Fear and Planning

posted Feb 2, 2014, 3:34 PM by Paul Wagner
We have a lot of emails from people who are thinking about taking their first backpacking trip this summer.  It's always interesting to read what they are most concerned about---which is often something that we rarely give much thought to.  And the things that we worry about often aren't on their radar.
For one thing, we never leave on a trip without checking the weather.  If it looks like it is going to be ugly, we stay home, or at least give ourselves a couple of options to hike out early.  Yet we hear from people every week who are planning a trip in March, April, May...Yikes!  Those months are sure to include a few snowstorms down below 6,000 feet, and sometimes much lower.  We don't tackle long trips before the middle of June just for this reason.  And even in July and August the weather can be nasty in the SIerra, at least in the afternoons.  That's why we always make sure we have a place to stop before the afternoon thunderstorm kick in--and one that is well below tree line, off the high passes.  That's part of good planning. 
So it taking enough food and warm enough clothing.  There is no better way to be unhappy in the backcountry than being hungry and cold.
And while we're at it, make sure your daily hikes have enough water sources to keep you well hydrated.  We don't really mind getting into camp with an extra liter of water--but we absolutely hate running out of water on the trail.  So we plan ahead, and make sure that we have enough to get to our next stream or lake.
Speaking of streams, we never force ourselves to cross a rushing stream or icy snowfield if we are not comfortable doing it.  There's alway s another way...even if it means just turning around, or taking another route.  We didn't cross the stream below, for obvious reasons, but we did have a great trip!  
I think you can see why.©http://backpackthesierra.com
All part of planning ahead so that the trip is fun.
So what do they worry about?  Bears...of course.  And also how many miles they are going to hike each day.  Many people think that since they can manage a ten mile dayhike without much trouble (and at sea level sometimes!) that they should be able to manage the same miles backpacking.  We don't think so.  Hiking up and down the Sierra with backpack on is a lot more work--we are always surprised at how easy dayhikes seem after a summer of backpacking--and hiking at 10,000 feet is a lot different that at sea level, or even 3,000 feet. 

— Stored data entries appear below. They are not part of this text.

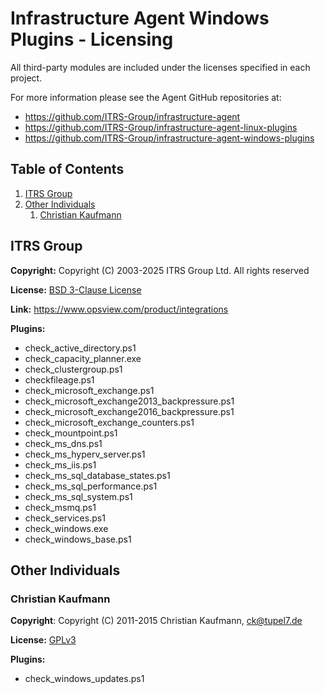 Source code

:# Infrastructure Agent Windows Plugins - Licensing
All third-party modules are included under the licenses specified in each
project.

For more information please see the Agent GitHub repositories at:
* https://github.com/ITRS-Group/infrastructure-agent
* https://github.com/ITRS-Group/infrastructure-agent-linux-plugins
* https://github.com/ITRS-Group/infrastructure-agent-windows-plugins

## Table of Contents
1. [ITRS Group](#ITRS-Group)
2. [Other Individuals](#Other-Individuals)
   1. [Christian Kaufmann](#Christian-Kaufmann)

## ITRS Group
**Copyright:** Copyright (C) 2003-2025 ITRS Group Ltd. All rights reserved

**License:** [BSD 3-Clause License](licenses/BSD-3.0)

**Link:** https://www.opsview.com/product/integrations

**Plugins:**
* check_active_directory.ps1
* check_capacity_planner.exe
* check_clustergroup.ps1
* checkfileage.ps1
* check_microsoft_exchange.ps1
* check_microsoft_exchange2013_backpressure.ps1
* check_microsoft_exchange2016_backpressure.ps1
* check_microsoft_exchange_counters.ps1
* check_mountpoint.ps1
* check_ms_dns.ps1
* check_ms_hyperv_server.ps1
* check_ms_iis.ps1
* check_ms_sql_database_states.ps1
* check_ms_sql_performance.ps1
* check_ms_sql_system.ps1
* check_msmq.ps1
* check_services.ps1
* check_windows.exe
* check_windows_base.ps1

## Other Individuals
### Christian Kaufmann
**Copyright**: Copyright (C) 2011-2015 Christian Kaufmann, ck@tupel7.de

**License:** [GPLv3](licenses/GPL-3.0)

**Plugins:**
* check_windows_updates.ps1

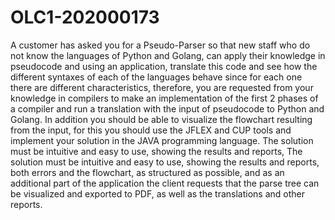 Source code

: # OLC1-202000173
A customer has asked you for a Pseudo-Parser so that new staff who do not know the languages of Python and Golang, can apply their knowledge in pseudocode and using an application, translate this code and see how the different syntaxes of each of the languages behave since for each one there are different characteristics, therefore, you are requested from your knowledge in compilers to make an implementation of the first 2 phases of a compiler and run a translation with the input of pseudocode to Python and Golang. In addition you should be able to visualize the flowchart resulting from the input, for this you should use the JFLEX and CUP tools and implement your solution in the JAVA programming language.  The solution must be intuitive and easy to use, showing the results and reports, The solution must be intuitive and easy to use, showing the results and reports, both errors and the flowchart, as structured as possible, and as an additional part of the application the client requests that the parse tree can be visualized and exported to PDF, as well as the translations and other reports. 
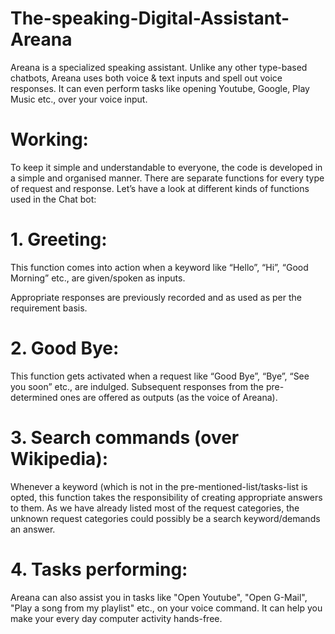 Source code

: # The-speaking-Digital-Assistant-Areana
Areana is a specialized speaking assistant. Unlike any other type-based chatbots, Areana uses both voice & text inputs and spell out voice responses. It can even perform tasks like opening Youtube, Google, Play Music etc., over your voice input.

# Working:
To keep it simple and understandable to everyone, the code is developed in a simple and organised manner. There are separate functions for every type of request and response. Let’s have a look at different kinds of functions used in the Chat bot:

# 1.	Greeting:

This function comes into action when a keyword like “Hello”, “Hi”, “Good Morning” etc., are given/spoken as inputs.

Appropriate responses are previously recorded and as used as per the requirement basis.

# 2.	Good Bye:

This function gets activated when a request like “Good Bye”, “Bye”, “See you soon” etc., are indulged. Subsequent responses from the pre-determined ones are offered as outputs (as the voice of Areana).

# 3.	Search commands (over Wikipedia):

Whenever a keyword (which is not in the pre-mentioned-list/tasks-list is opted, this function takes the responsibility of creating appropriate answers to them. 
As we have already listed most of the request categories, the unknown request categories could possibly be a search keyword/demands an answer. 

# 4.	Tasks performing:

Areana can also assist you in tasks like "Open Youtube", "Open G-Mail", "Play a song from my playlist" etc., on your voice command. 
It can help you make your every day computer activity hands-free.
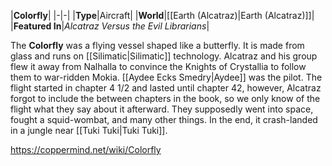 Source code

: |**Colorfly**|
|-|-|
|**Type**|Aircraft|
|**World**|[[Earth (Alcatraz)\|Earth (Alcatraz)]]|
|**Featured In**|*Alcatraz Versus the Evil Librarians*|

The **Colorfly** was a flying vessel shaped like a butterfly. It is made from glass and runs on [[Silimatic\|Silimatic]] technology. Alcatraz and his group flew it away from Nalhalla to convince the Knights of Crystallia to follow them to war-ridden Mokia. [[Aydee Ecks Smedry\|Aydee]] was the pilot. The flight started in chapter 4 1/2 and lasted until chapter 42, however, Alcatraz forgot to include the between chapters in the book, so we only know of the flight what they say about it afterward. They supposedly went into space, fought a squid-wombat, and many other things. In the end, it crash-landed in a jungle near [[Tuki Tuki\|Tuki Tuki]].



https://coppermind.net/wiki/Colorfly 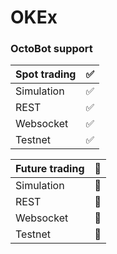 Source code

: # OKEx

### OctoBot support

| Spot trading | ✅ |
| :--- | :--- |
| Simulation | ✅ |
| REST | ✅ |
| Websocket | ✅  |
| Testnet | ✅  |

| Future trading | 🚧 |
| :--- | :--- |
| Simulation | 🚧 |
| REST | 🚧 |
| Websocket | 🚧 |
| Testnet | 🚧 |

### 

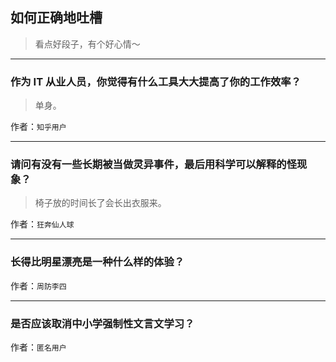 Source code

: ## 如何正确地吐槽

> 看点好段子，有个好心情～


 
---

### 作为 IT 从业人员，你觉得有什么工具大大提高了你的工作效率？

> 单身。


作者：`知乎用户`

---

### 请问有没有一些长期被当做灵异事件，最后用科学可以解释的怪现象？

> 椅子放的时间长了会长出衣服来。


作者：`狂奔仙人球`

---

### 长得比明星漂亮是一种什么样的体验？

> 


作者：`周防李四`

---

### 是否应该取消中小学强制性文言文学习？

> 


作者：`匿名用户` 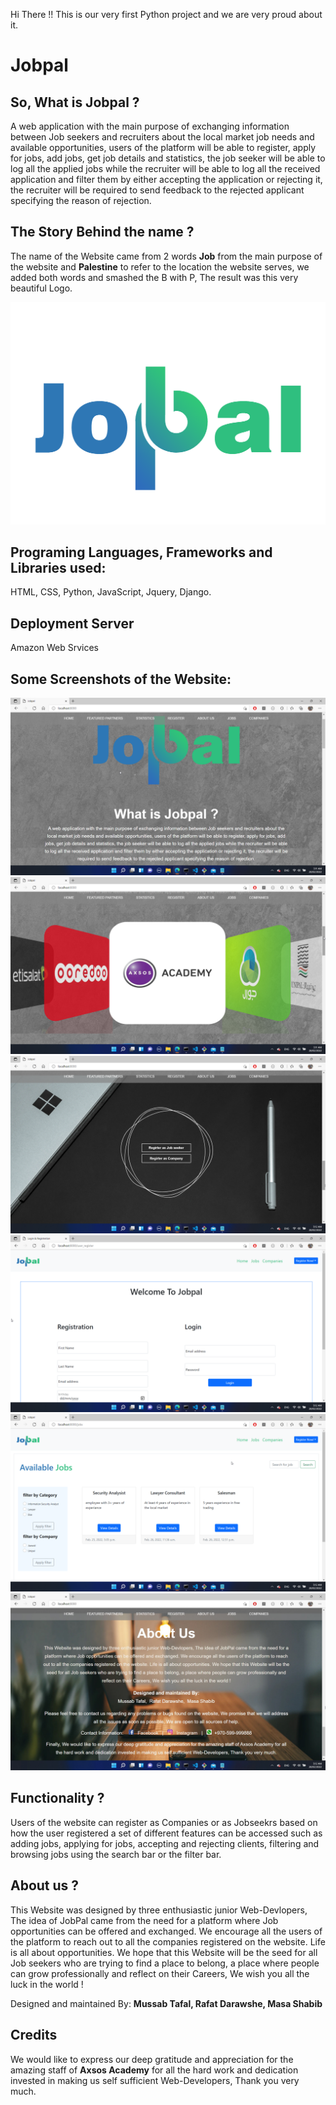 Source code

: Hi There !! 
This is our very first Python project and we are very proud about it.

# Jobpal
## So, What is Jobpal ?
A web application with the main purpose of exchanging information between Job seekers and recruiters about the local market job needs and available opportunities, users of the platform will be able to register, apply for jobs, add jobs, get job details and statistics, the job seeker will be able to log all the applied jobs while the recruiter will be able to log all the received application and filter them by either accepting the application or rejecting it, the recruiter will be required to send feedback to the rejected applicant specifying the reason of rejection.

## The Story Behind the name ?
The name of the Website came from 2 words __Job__  from the main purpose of the website and __Palestine__  to refer to the location the website serves, we added both words and smashed the B with P, The result was this very beautiful Logo.

![Jobpal logo](https://github.com/mussabtafal/Jobpal_Project/blob/master/readme_img/logo.png)

## Programing Languages, Frameworks and Libraries used:
HTML, CSS, Python, JavaScript, Jquery, Django.

## Deployment Server
Amazon Web Srvices

## Some Screenshots of the Website: 
![screen_one](https://github.com/mussabtafal/Jobpal_Project/blob/master/readme_img/1.png)
![screen_Two](https://github.com/mussabtafal/Jobpal_Project/blob/master/readme_img/2.png)
![screen_Three](https://github.com/mussabtafal/Jobpal_Project/blob/master/readme_img/3.png)
![screen_Four](https://github.com/mussabtafal/Jobpal_Project/blob/master/readme_img/4.png)
![screen_Five](https://github.com/mussabtafal/Jobpal_Project/blob/master/readme_img/5.png)
![screen_Six](https://github.com/mussabtafal/Jobpal_Project/blob/master/readme_img/6.jpg)


## Functionality ?
Users of the website can register as Companies or as Jobseekrs
based on how the user registered a set of different features can be accessed such as adding jobs, applying for jobs, accepting and rejecting clients, filtering and browsing jobs using the search bar or the filter bar.

## About us ? 
This Website was designed by three enthusiastic junior Web-Devlopers, The idea of JobPal came from the need for a platform where Job opportunities can be offered and exchanged. We encourage all the users of the platform to reach out to all the companies registered on the website. Life is all about opportunities. We hope that this Website will be the seed for all Job seekers who are trying to find a place to belong, a place where people can grow professionally and reflect on their Careers, We wish you all the luck in the world !

Designed and maintained By: __Mussab Tafal,  Rafat Darawshe,  Masa Shabib__

## Credits
We would like to express our deep gratitude and appreciation for the amazing staff of __Axsos Academy__ for all the hard work and dedication invested in making us self sufficient Web-Developers, Thank you very much.



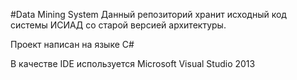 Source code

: #Data Mining System
Данный репозиторий хранит исходный код системы ИСИАД со старой версией архитектуры.

Проект написан на языке C#

В качестве IDE используется Microsoft Visual Studio 2013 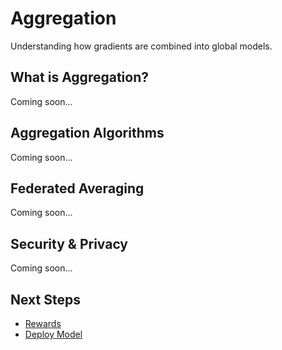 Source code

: # Aggregation

Understanding how gradients are combined into global models.

## What is Aggregation?

Coming soon...

## Aggregation Algorithms

Coming soon...

## Federated Averaging

Coming soon...

## Security & Privacy

Coming soon...

## Next Steps

- [Rewards](/federated-learning/concepts/rewards)
- [Deploy Model](/federated-learning/getting-started/deploy-model)

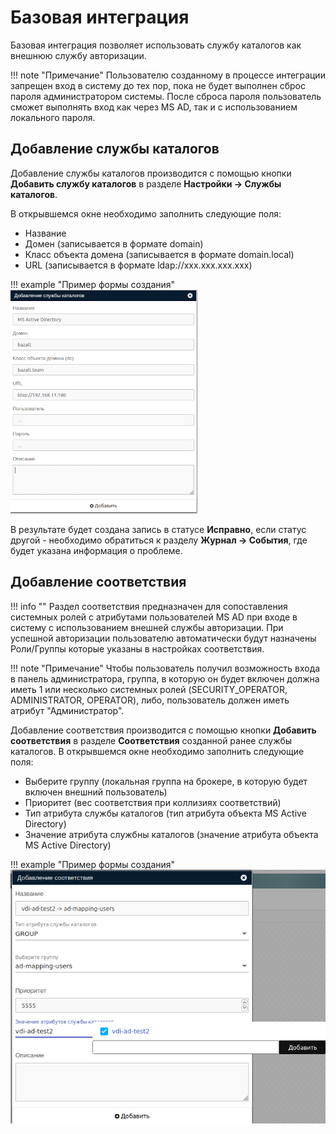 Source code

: # Базовая интеграция

Базовая интеграция позволяет использовать службу каталогов как внешнюю службу авторизации.

!!! note "Примечание"
    Пользователю созданному в процессе интеграции запрещен вход в систему до тех пор, пока не будет выполнен сброс
    пароля администратором системы. После сброса пароля пользователь сможет выполнять вход как через MS AD, так и 
    с использованием локального пароля.

## Добавление службы каталогов

Добавление службы каталогов производится с помощью кнопки **Добавить службу каталогов** 
в разделе **Настройки -> Службы каталогов**. 

В открывшемся окне необходимо заполнить следующие поля:
- Название
- Домен (записывается в формате domain)
- Класс объекта домена (записывается в формате domain.local)
- URL (записывается в формате ldap://xxx.xxx.xxx.xxx)

!!! example "Пример формы создания"
    ![image](../../_assets/vdi/active_directory/base_ad.png)
    
В результате будет создана запись в статусе **Исправно**, если статус другой - необходимо обратиться к разделу
**Журнал -> События**, где будет указана информация о проблеме.

## Добавление соответствия

!!! info ""
    Раздел соответствия предназначен для сопоставления системных ролей с атрибутами пользователей MS AD при входе в
    систему с использованием внешней службы авторизации. При успешной авторизации пользователю автоматически
    будут назначены Роли/Группы которые указаны в настройках соответствия.

!!! note "Примечание"
    Чтобы пользователь получил возможность входа в панель администратора, группа, в которую он будет включен должна иметь
    1 или несколько системных ролей (SECURITY_OPERATOR, ADMINISTRATOR, OPERATOR), либо, пользователь должен иметь
    атрибут "Администратор". 

Добавление соответствия производится с помощью кнопки **Добавить соответствия** в разделе **Соответствия** созданной
ранее службы каталогов.
В открывшемся окне необходимо заполнить следующие поля:
- Выберите группу (локальная группа на брокере, в которую будет включен внешний пользователь)
- Приоритет (вес соответствия при коллизиях соответствий)
- Тип атрибута службы каталогов (тип атрибута объекта MS Active Directory)
- Значение атрибута службны каталогов (значение атрибута объекта MS Active Directory)

!!! example "Пример формы создания"
    ![image](../../_assets/vdi/active_directory/base_ad_mapping.png)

From the shore of Dorothy Lake, where we pumped water. ©http://backpackthesierra.com
We don't worry much about bears.  We've never had a problem, because we always use a bear can, and don't camp where a lot of other people camp.  And we know that hiking in the Sierra is something that shouldn't be rushed.  We figure on 6-8 miles per day, although we've done 15.  Part of the plan is keeping that open each day, and taking the hike as it comes, depending on how we feel.
And when we find a nice lake, sometimes we stop and rest, or camp, even though it wasn't part of the plan. 
But you can only do that if you plan ahead, and know that you've got options.  Options, and planning are the cure for anxiety on the trail.